◆ Work required: Transcribe the listing below exactly, leaving nothing out.

◆ Records to process:
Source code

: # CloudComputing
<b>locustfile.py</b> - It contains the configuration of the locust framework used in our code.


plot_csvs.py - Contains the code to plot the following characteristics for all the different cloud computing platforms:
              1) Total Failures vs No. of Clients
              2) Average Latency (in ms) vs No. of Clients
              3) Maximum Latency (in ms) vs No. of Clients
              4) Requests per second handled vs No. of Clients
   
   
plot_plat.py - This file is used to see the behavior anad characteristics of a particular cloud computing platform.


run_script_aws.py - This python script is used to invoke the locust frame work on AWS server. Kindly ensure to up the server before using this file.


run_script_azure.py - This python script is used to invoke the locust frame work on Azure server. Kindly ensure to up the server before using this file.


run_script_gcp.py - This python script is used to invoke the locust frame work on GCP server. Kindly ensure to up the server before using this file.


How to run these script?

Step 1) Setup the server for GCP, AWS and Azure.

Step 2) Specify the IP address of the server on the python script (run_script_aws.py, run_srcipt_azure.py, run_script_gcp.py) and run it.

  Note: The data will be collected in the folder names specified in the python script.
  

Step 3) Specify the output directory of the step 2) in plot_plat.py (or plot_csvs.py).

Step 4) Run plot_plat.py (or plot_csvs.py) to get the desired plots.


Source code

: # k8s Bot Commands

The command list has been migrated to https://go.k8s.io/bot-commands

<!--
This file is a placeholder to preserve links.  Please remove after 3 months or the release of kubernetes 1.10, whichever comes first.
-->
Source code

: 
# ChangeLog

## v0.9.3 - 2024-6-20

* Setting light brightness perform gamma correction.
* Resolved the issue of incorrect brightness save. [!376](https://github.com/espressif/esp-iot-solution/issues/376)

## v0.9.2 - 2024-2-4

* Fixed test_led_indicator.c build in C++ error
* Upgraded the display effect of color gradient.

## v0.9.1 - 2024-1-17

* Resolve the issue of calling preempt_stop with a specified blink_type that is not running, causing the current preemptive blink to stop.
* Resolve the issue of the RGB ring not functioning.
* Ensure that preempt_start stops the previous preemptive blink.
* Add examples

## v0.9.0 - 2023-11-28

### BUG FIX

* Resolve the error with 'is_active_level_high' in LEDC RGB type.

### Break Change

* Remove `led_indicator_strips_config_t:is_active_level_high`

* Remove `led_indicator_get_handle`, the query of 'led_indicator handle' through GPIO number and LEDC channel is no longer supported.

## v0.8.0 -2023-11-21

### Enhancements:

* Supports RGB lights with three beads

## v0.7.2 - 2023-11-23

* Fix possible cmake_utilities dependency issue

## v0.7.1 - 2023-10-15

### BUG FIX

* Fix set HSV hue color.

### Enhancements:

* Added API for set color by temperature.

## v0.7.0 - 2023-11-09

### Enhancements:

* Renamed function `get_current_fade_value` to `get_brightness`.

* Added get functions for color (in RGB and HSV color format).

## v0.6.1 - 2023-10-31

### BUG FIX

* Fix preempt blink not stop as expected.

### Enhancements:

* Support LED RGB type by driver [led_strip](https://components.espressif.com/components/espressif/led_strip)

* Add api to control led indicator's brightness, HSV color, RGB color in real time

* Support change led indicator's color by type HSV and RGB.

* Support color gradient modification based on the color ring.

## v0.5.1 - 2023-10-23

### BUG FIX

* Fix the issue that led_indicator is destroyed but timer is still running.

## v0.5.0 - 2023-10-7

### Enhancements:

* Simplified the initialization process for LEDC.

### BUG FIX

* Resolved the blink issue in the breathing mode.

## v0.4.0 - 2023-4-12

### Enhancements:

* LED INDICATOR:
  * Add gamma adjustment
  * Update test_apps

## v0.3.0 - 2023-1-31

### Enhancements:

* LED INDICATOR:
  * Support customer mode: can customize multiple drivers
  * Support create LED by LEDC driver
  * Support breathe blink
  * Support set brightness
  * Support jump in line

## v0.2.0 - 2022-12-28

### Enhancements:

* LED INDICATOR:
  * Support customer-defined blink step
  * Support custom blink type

◆ Response to this task:
Source code

: # CloudComputing
<b>locustfile.py</b> - It contains the configuration of the locust framework used in our code.


plot_csvs.py - Contains the code to plot the following characteristics for all the different cloud computing platforms:
              1) Total Failures vs No. of Clients
              2) Average Latency (in ms) vs No. of Clients
              3) Maximum Latency (in ms) vs No. of Clients
              4) Requests per second handled vs No. of Clients
   
   
plot_plat.py - This file is used to see the behavior anad characteristics of a particular cloud computing platform.


run_script_aws.py - This python script is used to invoke the locust frame work on AWS server. Kindly ensure to up the server before using this file.


run_script_azure.py - This python script is used to invoke the locust frame work on Azure server. Kindly ensure to up the server before using this file.


run_script_gcp.py - This python script is used to invoke the locust frame work on GCP server. Kindly ensure to up the server before using this file.


How to run these script?

Step 1) Setup the server for GCP, AWS and Azure.

Step 2) Specify the IP address of the server on the python script (run_script_aws.py, run_srcipt_azure.py, run_script_gcp.py) and run it.

  Note: The data will be collected in the folder names specified in the python script.
  

Step 3) Specify the output directory of the step 2) in plot_plat.py (or plot_csvs.py).

Step 4) Run plot_plat.py (or plot_csvs.py) to get the desired plots.


Source code

: # k8s Bot Commands

The command list has been migrated to https://go.k8s.io/bot-commands

<!--
This file is a placeholder to preserve links.  Please remove after 3 months or the release of kubernetes 1.10, whichever comes first.
-->
Source code

: 
# ChangeLog

## v0.9.3 - 2024-6-20

* Setting light brightness perform gamma correction.
* Resolved the issue of incorrect brightness save. [!376](https://github.com/espressif/esp-iot-solution/issues/376)

## v0.9.2 - 2024-2-4

* Fixed test_led_indicator.c build in C++ error
* Upgraded the display effect of color gradient.

## v0.9.1 - 2024-1-17

* Resolve the issue of calling preempt_stop with a specified blink_type that is not running, causing the current preemptive blink to stop.
* Resolve the issue of the RGB ring not functioning.
* Ensure that preempt_start stops the previous preemptive blink.
* Add examples

## v0.9.0 - 2023-11-28

### BUG FIX

* Resolve the error with 'is_active_level_high' in LEDC RGB type.

### Break Change

* Remove `led_indicator_strips_config_t:is_active_level_high`

* Remove `led_indicator_get_handle`, the query of 'led_indicator handle' through GPIO number and LEDC channel is no longer supported.

## v0.8.0 -2023-11-21

### Enhancements:

* Supports RGB lights with three beads

## v0.7.2 - 2023-11-23

* Fix possible cmake_utilities dependency issue

## v0.7.1 - 2023-10-15

### BUG FIX

* Fix set HSV hue color.

### Enhancements:

* Added API for set color by temperature.

## v0.7.0 - 2023-11-09

### Enhancements:

* Renamed function `get_current_fade_value` to `get_brightness`.

* Added get functions for color (in RGB and HSV color format).

## v0.6.1 - 2023-10-31

### BUG FIX

* Fix preempt blink not stop as expected.

### Enhancements:

* Support LED RGB type by driver [led_strip](https://components.espressif.com/components/espressif/led_strip)

* Add api to control led indicator's brightness, HSV color, RGB color in real time

* Support change led indicator's color by type HSV and RGB.

* Support color gradient modification based on the color ring.

## v0.5.1 - 2023-10-23

### BUG FIX

* Fix the issue that led_indicator is destroyed but timer is still running.

## v0.5.0 - 2023-10-7

### Enhancements:

* Simplified the initialization process for LEDC.

### BUG FIX

* Resolved the blink issue in the breathing mode.

## v0.4.0 - 2023-4-12

### Enhancements:

* LED INDICATOR:
  * Add gamma adjustment
  * Update test_apps

## v0.3.0 - 2023-1-31

### Enhancements:

* LED INDICATOR:
  * Support customer mode: can customize multiple drivers
  * Support create LED by LEDC driver
  * Support breathe blink
  * Support set brightness
  * Support jump in line

## v0.2.0 - 2022-12-28

### Enhancements:

* LED INDICATOR:
  * Support customer-defined blink step
  * Support custom blink type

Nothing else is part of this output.